**What the task requires**
Copy exactly the lines of the material below that fall between the line with "car booking system." and the line with "Layer image data", both of those lines included; pictures stay out.

^^^^^^^^^^^^^^^^

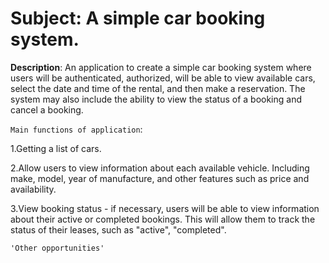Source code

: # Subject: A simple car booking system.

**Description**:
An application to create a simple car booking system where users will be authenticated, authorized, will be able to view available cars, select the date and time of the rental, and then make a reservation.
The system may also include the ability to view the status of a booking and cancel a booking.

`Main functions of application`:

1.Getting a list of cars.

2.Allow users to view information about each available vehicle. Including make, model, year of manufacture, and other features such as price and availability.

3.View booking status - if necessary, users will be able to view information about their active or completed bookings. This will allow them to track the status of their leases, such as "active", "completed".



`'Other opportunities'`



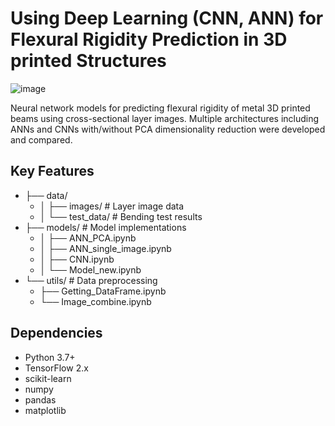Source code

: # Using Deep Learning (CNN, ANN) for Flexural Rigidity Prediction in 3D printed Structures 

![image](https://github.com/user-attachments/assets/cdeb9a13-36d7-4021-b989-ab923693d96f)

Neural network models for predicting flexural rigidity of metal 3D printed beams using cross-sectional layer images. Multiple architectures including ANNs and CNNs with/without PCA dimensionality reduction were developed and compared.

## Key Features
- ├── data/
    - │   ├── images/      # Layer image data
  - │   └── test_data/   # Bending test results
- ├── models/          # Model implementations
  - │   ├── ANN_PCA.ipynb
  - │   ├── ANN_single_image.ipynb
  - │   ├── CNN.ipynb
  - │   └── Model_new.ipynb
- └── utils/          # Data preprocessing
  - ├── Getting_DataFrame.ipynb
  - └── Image_combine.ipynb
 

## Dependencies

- Python 3.7+
- TensorFlow 2.x 
- scikit-learn
- numpy
- pandas
- matplotlib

^^^^^^^^^^^^^^^^

**Worked solution**
: # Subject: A simple car booking system.

**Description**:
An application to create a simple car booking system where users will be authenticated, authorized, will be able to view available cars, select the date and time of the rental, and then make a reservation.
The system may also include the ability to view the status of a booking and cancel a booking.

`Main functions of application`:

1.Getting a list of cars.

2.Allow users to view information about each available vehicle. Including make, model, year of manufacture, and other features such as price and availability.

3.View booking status - if necessary, users will be able to view information about their active or completed bookings. This will allow them to track the status of their leases, such as "active", "completed".



`'Other opportunities'`



Source code

: # Using Deep Learning (CNN, ANN) for Flexural Rigidity Prediction in 3D printed Structures 

![image](https://github.com/user-attachments/assets/cdeb9a13-36d7-4021-b989-ab923693d96f)

Neural network models for predicting flexural rigidity of metal 3D printed beams using cross-sectional layer images. Multiple architectures including ANNs and CNNs with/without PCA dimensionality reduction were developed and compared.

## Key Features
- ├── data/
    - │   ├── images/      # Layer image data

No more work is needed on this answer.